Hasil tersebut sesuai dengan hasil penelitian LPM-ITB (1994) dalam Kodoatie dan Sjarief (2005) serta Mahida (1986) yang menyatakan bahwa air limbah domestik segar memiliki warna abu-abu dari hasil kegiatan mandi dan mencuci, sedangkan air limbah domestik yang tidak segar karena adanya dekomposisi akan berwarna hitam. Warna air yang kurang sesuai akan berakibat menurunnya nilai estetika atau keindahan. Tetapi hasil pengamatan warna di saluran air pembuangan depan satu rumah (stasiun 1, 4), saluran air pembuangan gabungan (stasiun 2, 3, 5, 7) dan saluran outlet (stasiun 6) sudah tidak sesuai dengan Kepgub Jawa Barat No. 38/1991 tentang peruntukan air dan baku mutu air pada sumber air di Jawa Barat, yang menyatakan air seharusnya tidak berwarna.

4.2.8. Bau

Hasil pengamatan secara organoleptik, didapatkan hasil seluruh stasiun berbau. Pada sampling pertama dan ketiga, saluran air pembuangan depan satu rumah (stasiun 1, 4, 7) berbau sabun segar. Hal ini diduga karena masyarakat melakukan aktivitas mandi dan mencuci pada pagi dan sore hari, sedangkan pada siang hari kekuatan bau sabun berkurang karena jarangnya aktivitas mandi dan mencuci pada siang hari. Hal yang sama terjadi pada saluran air pembuangan gabungan (stasiun 2, 3, 5) sampling pertama dan ketiga yang juga berbau sabun, tetapi kekuatan bau sabun berkurang tidak sekuat pada saluran air pembuangan depan satu rumah. Pada siang hari kondisi tersebut berubah dan menyebabkan bau yang tidak segar. Hal ini diduga karena sedikitnya masukan dari hasil aktivitas mandi dan mencuci. Pada saluran outlet (stasiun 6) pada sampling pertama hingga ketiga didapatkan hasil bau yang tidak sedap, hal ini diduga karena adanya gas hasil dekomposisi bahan organik. Hasil pengamatan terhadap bau yang dilakukan di sungai, menunjukkan tidak berbau, hal ini diduga karena banyaknya masukan air dan turbulensi air sehingga meningkatkan kelarutan oksigen.
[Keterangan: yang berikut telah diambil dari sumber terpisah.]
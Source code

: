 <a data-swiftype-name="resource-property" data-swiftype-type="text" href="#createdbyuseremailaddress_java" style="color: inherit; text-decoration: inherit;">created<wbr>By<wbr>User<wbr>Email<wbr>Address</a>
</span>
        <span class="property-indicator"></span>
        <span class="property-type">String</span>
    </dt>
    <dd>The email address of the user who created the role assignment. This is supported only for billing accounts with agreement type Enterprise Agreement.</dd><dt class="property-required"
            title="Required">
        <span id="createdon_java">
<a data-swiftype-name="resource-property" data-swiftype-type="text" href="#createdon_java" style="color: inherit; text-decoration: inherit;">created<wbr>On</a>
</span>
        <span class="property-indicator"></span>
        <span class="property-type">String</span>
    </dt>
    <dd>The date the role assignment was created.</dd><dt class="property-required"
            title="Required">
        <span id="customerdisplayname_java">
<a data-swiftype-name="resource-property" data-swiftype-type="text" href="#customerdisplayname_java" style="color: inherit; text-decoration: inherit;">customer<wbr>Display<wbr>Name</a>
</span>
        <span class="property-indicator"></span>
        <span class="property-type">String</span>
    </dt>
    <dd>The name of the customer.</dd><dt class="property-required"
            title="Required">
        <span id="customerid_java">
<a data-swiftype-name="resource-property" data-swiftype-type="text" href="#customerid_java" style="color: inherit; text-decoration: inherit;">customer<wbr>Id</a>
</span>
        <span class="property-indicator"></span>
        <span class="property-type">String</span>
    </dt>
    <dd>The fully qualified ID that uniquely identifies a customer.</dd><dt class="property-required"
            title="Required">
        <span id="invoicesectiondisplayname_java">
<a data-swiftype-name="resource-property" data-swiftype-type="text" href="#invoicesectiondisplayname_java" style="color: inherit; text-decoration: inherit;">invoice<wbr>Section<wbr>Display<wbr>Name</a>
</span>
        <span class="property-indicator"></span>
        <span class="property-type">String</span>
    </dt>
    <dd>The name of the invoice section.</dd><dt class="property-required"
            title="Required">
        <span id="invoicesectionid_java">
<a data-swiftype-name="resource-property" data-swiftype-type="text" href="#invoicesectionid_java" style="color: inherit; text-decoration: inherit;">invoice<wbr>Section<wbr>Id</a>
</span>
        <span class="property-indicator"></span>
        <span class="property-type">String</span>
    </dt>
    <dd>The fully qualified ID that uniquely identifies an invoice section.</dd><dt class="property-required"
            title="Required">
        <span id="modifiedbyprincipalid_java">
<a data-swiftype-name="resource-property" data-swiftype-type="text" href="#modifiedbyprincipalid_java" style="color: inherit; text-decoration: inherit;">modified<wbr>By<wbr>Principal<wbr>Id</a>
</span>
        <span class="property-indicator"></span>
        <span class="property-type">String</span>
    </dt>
Hal ini mengakibatkan penguraian bahan organik dilakukan secara aerobik sehingga tidak memunculkan bau di lokasi perairan tersebut. Untuk lebih

jelasnya hasil pengamatan terhadap bau di Perumnas Bantar Kemang dapat dilihat pada Tabel 7

Tabel 7. Pengukuran bau pada tiap stasiun

Stasiun Sampling 1 Sampling 2 Sampling 3 saluran depan rumah 1 sabun sabun sabun

4 sabun sabun sabun

saluran gabungan

2 sabun tidak sedap sabun 3 sabun tidak sedap sabun 5 sabun tidak sedap sabun

7 sabun sabun sabun

outlet 6 tidak sedap tidak sedap tidak sedap sungai 8 tidak berbau tidak berbau tidak berbau

Hasil penelitian ini sesuai dengan hasil penelitian LPM-ITB (1994) dalam

Kodoatie dan Sjarief (2005), yang menyatakan bahwa air limbah domestik segar memiliki bau sabun dan air limbah domestik yang tidak segar karena adanya dekomposisi akan berbau kurang sedap. Selanjutnya dikatakan bahwa kondisi bau tersebut akan berakibat pada menurunnya nilai estetika atau keindahan. Hasil pengamatan bau di saluran air pembuangan depan satu rumah (stasiun 1, 4), saluran air pembuangan gabungan (stasiun 2, 3, 5, 7) dan saluran outlet (stasiun 6) sudah tidak sesuai dengan Kepgub Jawa Barat No. 38/1991 tentang peruntukan air dan baku mutu air pada sumber air di Jawa Barat, yang menyatakan air seharusnya tidak berbau.